みやぎ野球史再発掘
仙台初の球場、突然の幕 伊藤正浩
仙台初の野球場の話。
伝来以来、仙台の野球試合は、旧制二高や旧制仙台一中(現仙台一高)といった学校の校庭で行われていた。しかし大正時代中ごろから有料試合が行われるようになると、専用球場の必要が生じた。そこで造られたのが1923(大正12)年5月27日、榴ケ岡に開場した東北体育協会球場(体協球場)だ。今の仙台サンプラザのそばになる。
こけら落としの試合は、プロ野球リーグのなかった当時、球界の最高峰だった東京五大学リーグ(現在の六大学リーグ)の早稲田大学と、日本最初の職業野球チームの日本運動協会(芝浦協会)。3―1(六回雨天コールド)で、芝浦協会に凱歌(がいか)が上がった。

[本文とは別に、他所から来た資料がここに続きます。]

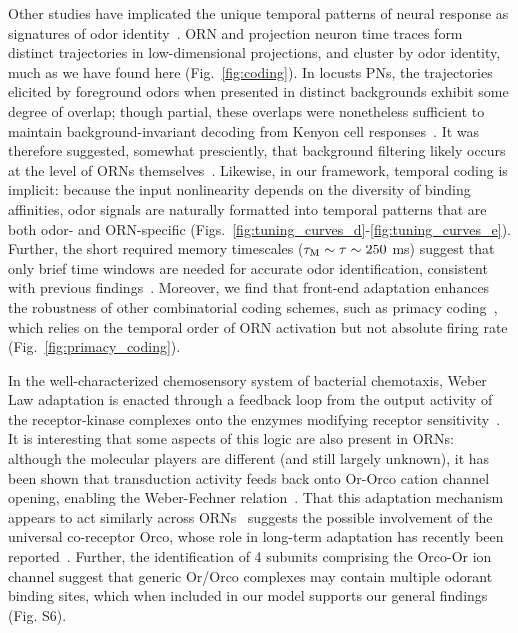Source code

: \documentclass[10pt,prl,aps,showpacs,twocolumn,unsortedaddress]{revtex4-1}
\begin{document}
Other studies have implicated the unique temporal patterns of neural response as signatures of odor identity~\cite{stopfer_temporal_model, multiple_timescales_stopfer, stopfer_nat_neuro, stopfer_temporal_channel}. ORN and projection neuron time traces form distinct trajectories in low-dimensional projections, and cluster by odor identity, much as we have found here (Fig.~\ref{fig:coding}). In locusts PNs, the trajectories elicited by foreground odors when presented in distinct backgrounds exhibit some degree of overlap; though partial, these overlaps were nonetheless sufficient to maintain background-invariant decoding from Kenyon cell responses~\cite{coding_background}. It was therefore suggested, somewhat presciently, that background filtering likely occurs at the level of ORNs themselves~\cite{coding_background}. Likewise, in our framework, temporal coding is implicit: because the input nonlinearity depends on the diversity of binding affinities, %
odor signals are naturally formatted into temporal patterns that are both odor- and ORN-specific  (Figs.~\ref{fig:tuning_curves_d}-\ref{fig:tuning_curves_e}). Further, the short required memory timescales  ($\tau_{\textup M} \sim \tau \sim 250$ ms) suggest that only brief time windows are needed for accurate odor identification, consistent with previous findings~\cite{stopfer_nat_neuro, coding_background}. Moreover, we find that front-end adaptation enhances the robustness of other combinatorial coding schemes, such as primacy coding~\cite{primacy_coding}, which relies on the temporal order of ORN activation but not absolute firing rate (Fig.~\ref{fig:primacy_coding}).

In the well-characterized chemosensory system of bacterial chemotaxis, Weber Law adaptation is enacted through a feedback loop from the output activity of the receptor-kinase complexes onto the enzymes modifying receptor sensitivity~\cite{EmonetReview}. It is interesting that some aspects of this logic are also present in ORNs: although the molecular players are different (and still largely unknown), it has been shown that transduction activity feeds back onto Or-Orco cation channel opening, enabling the Weber-Fechner relation~\cite{nagel_wilson_biophysical,srinivas_elife,cao_WL}. 
That this adaptation mechanism appears to act similarly across ORNs~\cite{srinivas_elife,martelli,cao_WL} suggests the possible involvement of the universal co-receptor Orco, whose role in long-term adaptation has recently been reported~\cite{getahun2013insect,getahun2016intracellular,Guo_Smith}. Further, the identification of 4 subunits comprising the Orco-Or ion channel suggest that generic Or/Orco complexes may contain multiple odorant binding sites, which when included in our model supports our general findings (Fig. S6).
\end{document}
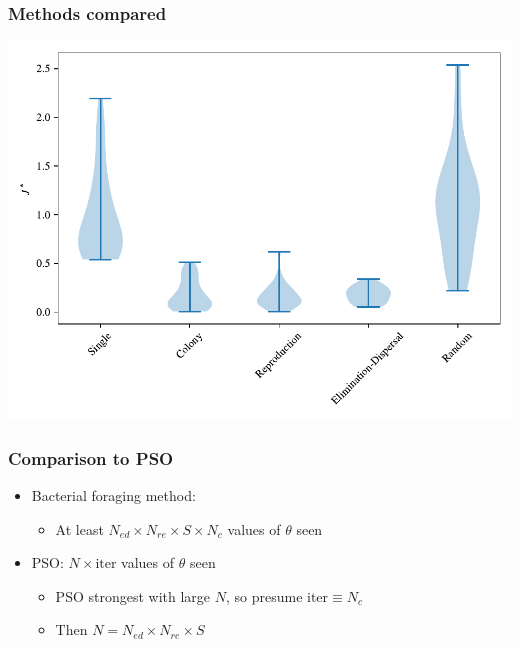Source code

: \documentclass{beamer}
\begin{document}
\begin{frame}
\frametitle{Methods compared}
\begin{center}
\includegraphics[scale=0.5]{assets/compared}
\end{center}
\end{frame}

\begin{frame}
\frametitle{Comparison to PSO}
\begin{itemize}
  \item Bacterial foraging method:
  \begin{itemize}
    \item   At least $N_{ed} \times N_{re} \times S \times N_c$ values of $\theta$ seen
  \end{itemize}
  \item PSO: $N \times \text{iter}$ values of $\theta$ seen
  \begin{itemize}
    \item PSO strongest with large $N$, so presume $\text{iter} \equiv N_c$
    \item Then $N = N_{ed} \times N_{re} \times S$
  \end{itemize}
\end{itemize}
\end{frame}
\end{document}
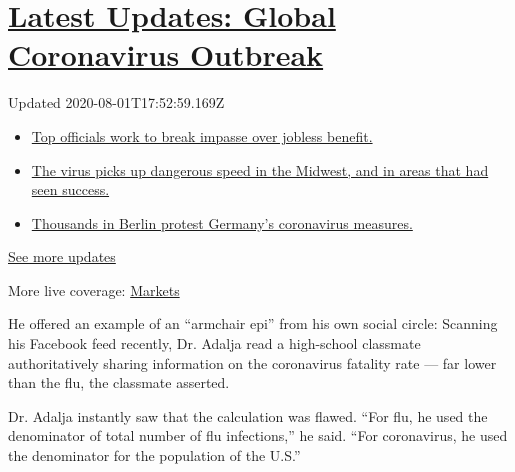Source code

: \hypertarget{latest-updates-global-coronavirus-outbreak}{%
\section{\texorpdfstring{\href{https://www.nytimes.com/2020/08/01/world/coronavirus-covid-19.html?action=click\&pgtype=Article\&state=default\&region=MAIN_CONTENT_1\&context=storylines_live_updates}{Latest
Updates: Global Coronavirus
Outbreak}}{Latest Updates: Global Coronavirus Outbreak}}\label{latest-updates-global-coronavirus-outbreak}}

Updated 2020-08-01T17:52:59.169Z

\begin{itemize}
\tightlist
\item
  \href{https://www.nytimes.com/2020/08/01/world/coronavirus-covid-19.html?action=click\&pgtype=Article\&state=default\&region=MAIN_CONTENT_1\&context=storylines_live_updates\#link-3ac56579}{Top
  officials work to break impasse over jobless benefit.}
\item
  \href{https://www.nytimes.com/2020/08/01/world/coronavirus-covid-19.html?action=click\&pgtype=Article\&state=default\&region=MAIN_CONTENT_1\&context=storylines_live_updates\#link-8796723}{The
  virus picks up dangerous speed in the Midwest, and in areas that had
  seen success.}
\item
  \href{https://www.nytimes.com/2020/08/01/world/coronavirus-covid-19.html?action=click\&pgtype=Article\&state=default\&region=MAIN_CONTENT_1\&context=storylines_live_updates\#link-25930521}{Thousands
  in Berlin protest Germany's coronavirus measures.}
\end{itemize}

\href{https://www.nytimes.com/2020/08/01/world/coronavirus-covid-19.html?action=click\&pgtype=Article\&state=default\&region=MAIN_CONTENT_1\&context=storylines_live_updates}{See
more updates}

More live coverage:
\href{https://www.nytimes.com/live/2020/07/31/business/stock-market-today-coronavirus?action=click\&pgtype=Article\&state=default\&region=MAIN_CONTENT_1\&context=storylines_live_updates}{Markets}

He offered an example of an ``armchair epi'' from his own social circle:
Scanning his Facebook feed recently, Dr. Adalja read a high-school
classmate authoritatively sharing information on the coronavirus
fatality rate --- far lower than the flu, the classmate asserted.

Dr. Adalja instantly saw that the calculation was flawed. ``For flu, he
used the denominator of total number of flu infections,'' he said. ``For
coronavirus, he used the denominator for the population of the U.S.''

中堅90m、両翼75mほどの狭い球場で、ライトのフェンスの向こうは、客席ではなく寺院の墓地。ここに不届きなタダ見客が多数現れ、石塔や卒塔婆(そとば)を踏み台にして陣取ったために、寺側が汚物をまいて撃退する事件もあった。
体協球場は野球ブームの中、仙台球界の中心だった。甲子園大会の東北予選、都市対抗野球の予選をはじめ、学生野球、社会人野球などの大会の会場として使われた。
しかし、その最後は突然に訪れた。
28年7月8日、第2回都市対抗野球大会仙台予選の第1戦。当時仙台最強の仙台鉄道局(現JR東日本東北)と、素人(アマチュア)倶楽部の注目カードに、2万人とも言われる大観衆が詰めかけた。体協球場の収容人員は公称4千人。重みに耐えきれず、試合開始前に三塁側のスタンドが崩壊したのだ。幸い負傷者はなく、試合も無事行われたが、施設再建のめどが立たず、廃場となってしまう。
現在、跡地はスーパーなどの商業地。往時の面影をしのばせるものは、何も残されていない。